Dataset below:

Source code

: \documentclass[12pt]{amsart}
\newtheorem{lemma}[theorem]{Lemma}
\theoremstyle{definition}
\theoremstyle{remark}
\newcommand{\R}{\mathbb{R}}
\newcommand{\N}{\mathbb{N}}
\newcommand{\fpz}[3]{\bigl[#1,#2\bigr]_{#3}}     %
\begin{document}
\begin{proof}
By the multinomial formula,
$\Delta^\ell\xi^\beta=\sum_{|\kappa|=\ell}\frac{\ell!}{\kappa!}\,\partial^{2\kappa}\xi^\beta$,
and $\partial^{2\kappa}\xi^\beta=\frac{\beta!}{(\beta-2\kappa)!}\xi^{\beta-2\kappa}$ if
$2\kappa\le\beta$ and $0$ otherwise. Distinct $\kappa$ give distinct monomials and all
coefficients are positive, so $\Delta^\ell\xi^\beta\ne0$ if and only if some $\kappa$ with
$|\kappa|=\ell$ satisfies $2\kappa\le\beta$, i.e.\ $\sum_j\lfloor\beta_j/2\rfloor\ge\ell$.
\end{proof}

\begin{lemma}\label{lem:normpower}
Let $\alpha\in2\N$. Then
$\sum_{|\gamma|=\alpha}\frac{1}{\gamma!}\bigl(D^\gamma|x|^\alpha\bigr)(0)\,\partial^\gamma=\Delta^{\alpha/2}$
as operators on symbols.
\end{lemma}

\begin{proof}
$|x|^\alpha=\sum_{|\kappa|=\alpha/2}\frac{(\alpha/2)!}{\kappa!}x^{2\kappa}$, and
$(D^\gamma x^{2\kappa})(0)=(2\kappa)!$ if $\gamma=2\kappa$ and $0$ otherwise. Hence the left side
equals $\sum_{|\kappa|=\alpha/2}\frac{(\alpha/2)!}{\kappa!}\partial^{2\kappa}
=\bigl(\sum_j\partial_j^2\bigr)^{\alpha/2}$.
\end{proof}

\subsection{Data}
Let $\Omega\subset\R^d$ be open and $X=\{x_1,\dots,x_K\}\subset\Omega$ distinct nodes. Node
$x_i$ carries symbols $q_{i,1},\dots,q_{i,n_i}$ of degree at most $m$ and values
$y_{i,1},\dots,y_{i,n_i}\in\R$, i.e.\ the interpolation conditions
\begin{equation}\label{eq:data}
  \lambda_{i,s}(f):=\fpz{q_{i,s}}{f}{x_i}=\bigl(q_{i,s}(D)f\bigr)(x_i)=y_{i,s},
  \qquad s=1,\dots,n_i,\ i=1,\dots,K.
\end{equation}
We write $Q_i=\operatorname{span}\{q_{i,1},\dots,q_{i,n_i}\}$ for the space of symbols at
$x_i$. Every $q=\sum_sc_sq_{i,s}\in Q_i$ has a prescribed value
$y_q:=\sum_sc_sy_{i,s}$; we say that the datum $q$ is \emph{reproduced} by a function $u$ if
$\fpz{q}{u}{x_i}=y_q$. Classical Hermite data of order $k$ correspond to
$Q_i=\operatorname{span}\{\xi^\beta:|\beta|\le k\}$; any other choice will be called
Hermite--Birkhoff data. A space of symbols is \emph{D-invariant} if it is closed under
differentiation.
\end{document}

End of Dataset.

Only the lines from the one containing "function $u$ if" through the end of the data above are wanted, both ends included; restate them word for word.

$y_q:=\sum_sc_sy_{i,s}$; we say that the datum $q$ is \emph{reproduced} by a function $u$ if
$\fpz{q}{u}{x_i}=y_q$. Classical Hermite data of order $k$ correspond to
$Q_i=\operatorname{span}\{\xi^\beta:|\beta|\le k\}$; any other choice will be called
Hermite--Birkhoff data. A space of symbols is \emph{D-invariant} if it is closed under
differentiation.
\end{document}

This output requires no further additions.